Tags: #Biografía, Referencia

Yo no tenía más que una tristeza, una vergüenza, el subtítulo que los distribuidores de la película en Francia creyeron oportuno añadir al título:
Los olvidados
, o
Piedad para ellos
. Ridículo.

Tras el éxito europeo, me vi absuelto del lado mexicano, Cesaron los insultos, y la película se reestrenó en una buena sala de México, donde permaneció dos meses.

El mismo año, realicé
Susana
, película sobre la que no tengo nada que decir, salvo que lamento no haber subrayado la caricatura en el final, cuando termina milagrosamente bien. Un espectador no avisado puede tomarse en serio este desenlace.

En una de las primeras escenas de la película, cuando Susana se encuentra en la cárcel, estaba prevista en el guión la presencia de una gran migala que debía atravesar la sombra de los barrotes de la celda proyectada en el suelo, donde dibujaba una cruz. Cuando pedí la migala, el productor me dijo: «No, no hemos encontrado ninguna.» Disgustado, me disponía a pasarme sin ella, cuando el encargado del atrezzo me comunicó que ciertamente había una migala en una cajita. El productor me había mentido, pues temía verme perder tiempo.

De hecho, colocamos la jaula de la araña fuera del campo de toma, la abrimos y empujé con un trocito de madera a la migala, que atravesó a la primera la sombra de los barrotes, tal como yo quería. La cosa apenas si nos llevó un minuto.

Tres películas en 1951: Primero,
La hija del engaño
; mal título de Dancigers para lo que no era sino una nueva versión de
Don Quintín
, la obra de Arniches.

En Madrid, en los años treinta, yo había producido ya una película basada en esta misma obra. Luego,
Una mujer sin amor
, sin duda mi peor película.

Se me pidió que hiciera un
remake
de una buena película que André Cayatte había realizado en Francia sobre
Pierre et Jean
, de Maupassant. Se trataba de instalarme una moviola en el plató para que yo copiase a Cayatte plano por plano. Naturalmente, me negué y decidí rodar a mi manera. Resultado mediocre.

En cambio, guardo bastante buen recuerdo de
Subida al cielo
, relato de un viaje en autobús, rodada ese mismo año 1951. El guión se inspiraba en algunas aventuras acaecidas al productor de la película, el poeta español Altolaguirre, viejo amigo de Madrid, que se había casado con una cubana riquísima.

Todo se desarrollaba en el Estado de Guerrero, que, sin duda, es todavía hoy uno de los Estados más violentos de México.

Rodaje rápido, maqueta bastante lamentable del autobús que se ve avanzar bamboleándose por la falda de la montaña, y también los imprevistos de los rodajes mexicanos: el plan de trabajo preveía tres noches para rodar una larga escena durante la cual se entierra a una niña, mordida por una víbora, en un cementerio en que se halla instalado un cine ambulante.

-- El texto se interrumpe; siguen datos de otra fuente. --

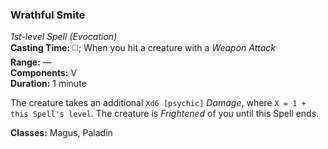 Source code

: ### Wrathful Smite
*1st-level Spell (Evocation)*  
**Casting Time:** ◻️; When you hit a creature with a *Weapon Attack*  
**Range:** —  
**Components:** V  
**Duration:** 1 minute  

The creature takes an additional `Xd6 [psychic]` *Damage*, where `X = 1 + this Spell's level`. The creature is *Frightened* of you until this Spell ends.

**Classes:** Magus, Paladin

En el último instante, se me anunció que, por razones sindicales, las tres noches de rodaje quedaban reducidas a dos horas. Hubo que reorganizar todo en un solo plano, suprimir la proyección prevista, actuar a toda prisa. En México me he visto obligado a adquirir una gran rapidez de ejecución…, que a veces lamento más tarde.

Fue también durante el rodaje de
Subida al ciel
o cuando el ayudante del jefe de producción fue retenido como rehén en el hotel «Las Palmeras» de Acapulco, por facturas impagadas.

ÉL

Rodada en 1952 después de
Robinsón Crusoe
,
Él
es una de mis películas preferidas. A decir verdad, no tiene nada de mexicana. La acción podría desarrollarse en cualquier parte, pues se trata del retrato de un paranoico.

Los paranoicos son como los poetas. Nacen así. Además, interpretan siempre la realidad en el Sentido de su obsesión, a la cual se adapta todo. Supongamos, por ejemplo, que la mujer de un paranoico toca una melodía al piano.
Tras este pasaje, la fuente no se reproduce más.